GELENEK, ATEŞİ CANLI TUTMAKTIR
- Gündeme getirdiğiniz Anadolu'nun hakkını araması konusunu biraz açabilir miyiz?
- Türkiye'de dindarlık hep iki şeyle özdeşleştirildi yıllardır: Yoksulluk ve cehalet. Bu iki sıfat dindarlığın makus talihi olarak görüldü. Aslında yanlış bir modernlik algısıydı bu. Mesela dindar futbolcu olamazdınız, dindar siyasetçi olamazdınız, dindar üniversite hocası olamazdınız, dindar subay hiç olamazdınız. 'Kamusal alan' safsatası bunun için icat edilmişti. Şimdi bu makus talih yenildi; tabiri caizse Anadolu uyandı ve çevreden merkeze yerleşti. Merkezdeki elitlerle Anadolu arasında bir sınıf mücadelesi yaşandı. Şehirleşme veya iç göçlerle merkezdeki yapı ve görüntü değişti. Modernliği, çağdaşlığı kendi tekellerinde görenlerin alışık olmadığı bir durumdu bu. Karşılarında çağdaşlıkla muhafazakarlığı, modernlikle dindarlığı buluşturan yeni bir sınıf vardı. Bu sebeple bu yeni sınıfı kabullenemediler.

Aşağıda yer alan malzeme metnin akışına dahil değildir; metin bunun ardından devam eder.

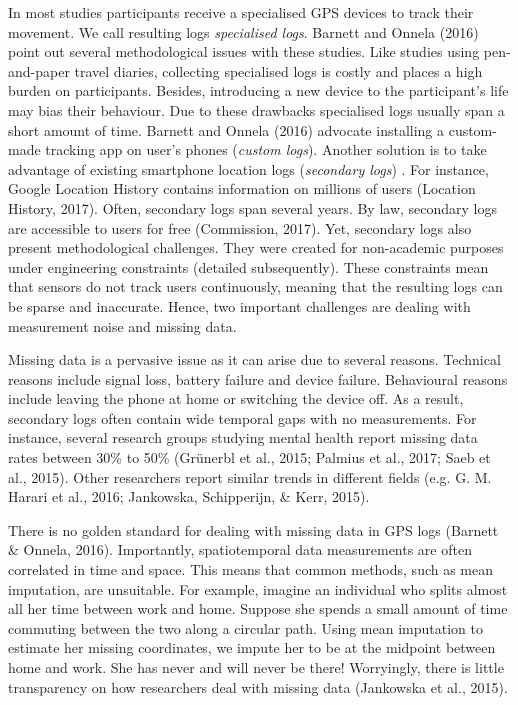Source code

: \documentclass[english,man]{apa6}
\theoremstyle{definition}
\theoremstyle{definition}
\theoremstyle{definition}
\theoremstyle{remark}
\begin{document}
In most studies participants receive a specialised GPS devices to track
their movement. We call resulting logs \emph{specialised logs}. Barnett
and Onnela (2016) point out several methodological issues with these
studies. Like studies using pen-and-paper travel diaries, collecting
specialised logs is costly and places a high burden on participants.
Besides, introducing a new device to the participant's life may bias
their behaviour. Due to these drawbacks specialised logs usually span a
short amount of time. Barnett and Onnela (2016) advocate installing a
custom-made tracking app on user's phones (\emph{custom logs}). Another
solution is to take advantage of existing smartphone location logs
(\emph{secondary logs}) . For instance, Google Location History contains
information on millions of users (Location History, 2017). Often,
secondary logs span several years. By law, secondary logs are accessible
to users for free (Commission, 2017). Yet, secondary logs also present
methodological challenges. They were created for non-academic purposes
under engineering constraints (detailed subsequently). These constraints
mean that sensors do not track users continuously, meaning that the
resulting logs can be sparse and inaccurate. Hence, two important
challenges are dealing with measurement noise and missing data.

Missing data is a pervasive issue as it can arise due to several
reasons. Technical reasons include signal loss, battery failure and
device failure. Behavioural reasons include leaving the phone at home or
switching the device off. As a result, secondary logs often contain wide
temporal gaps with no measurements. For instance, several research
groups studying mental health report missing data rates between 30\% to
50\% (Grünerbl et al., 2015; Palmius et al., 2017; Saeb et al., 2015).
Other researchers report similar trends in different fields (e.g. G. M.
Harari et al., 2016; Jankowska, Schipperijn, \& Kerr, 2015).

There is no golden standard for dealing with missing data in GPS logs
(Barnett \& Onnela, 2016). Importantly, spatiotemporal data measurements
are often correlated in time and space. This means that common methods,
such as mean imputation, are unsuitable. For example, imagine an
individual who splits almost all her time between work and home. Suppose
she spends a small amount of time commuting between the two along a
circular path. Using mean imputation to estimate her missing
coordinates, we impute her to be at the midpoint between home and work.
She has never and will never be there! Worryingly, there is little
transparency on how researchers deal with missing data (Jankowska et
al., 2015).
\end{document}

Cipe binen başörtülüyü, keman çalan türbanlıyı kabullenemediler.
- Modernlik filan derken aklıma fakültenizin web sayfasında yayınladığınız bir mesaj geldi. O mesajda gelenekten söz ediyorsunuz 'Biz geleneğiz, dinin sadece kitaplarda değil, hayatta olması gerektiğine inanıyoruz,' diyor ilahiyatçılara da böyle bir misyon biçiyorsunuz.
- Hayattan kopuk bir ilahiyatın anlamı yok. 'Dinli hayat, hayatlı din' ilahiyat eğitiminin hedefi olmalı. İlahiyatçı hayatın içinde olmalı. Mahalle camisinden bîhaber olmamalı. Öğrencilerime sürekli hatırlattığım bir sözüm var: 'Siyasetçi için halk ne ise, ilahiyatçı için cemaat odur.' Biz ilahiyatçılar işin gönül tarafını biraz öteledik, örseledik. Böyle olunca da halkın gerisinde kaldık. Geçen ay ailecek umreye gittik. Bizim kapıya her pazar süt getiren amcaya umreye gideceğimizi, haftaya süt getirmemesini söyledik. 'Benden selam götürün,' dedi ve gözleri yaşla doldu. Bu duyguyu kıskandım. Ben aynı duygu yoğunluğunu yaşayamıyorum. Hiçbir ilahiyatçı arkadaşım da beni umreye bizim sütçü gibi uğurlamadı.
- İlahiyatçıların gelenekle bir problemi mi var?
- Biz ilahiyatçılar geleneği küçük gördük yıllardır. Mevlidi küçümsedik mesela. Şimdi ilahiyattaki öğrencilerimizin yüzde 1'i bile okuyamaz mevlidi. Kendi ellerimizle Mevlit geleneğini yok ettik. İnsanları dinle buluşturan bir mekanizmanın elimizden kayıp gitmesine katkıda bulunduk. Oysa ömürlerinde en az beş kez dinle buluşuyordu insanlar mevlit sayesinde. Düğünde, sünnette, doğumda, ölümde, asker gönderirken mevlit okuturdu insanlar. Şimdi bu geleneğin yerine koyacak bir şey bulamadık. Geleneği külleri savurmak zannettik. Külleri savurmasak da olur, dedik. Ama geleneğin sadece külleri savurmak değil, aynı zamanda ateşi canlı tutmak olduğunu bu yüzden idrak edemedik.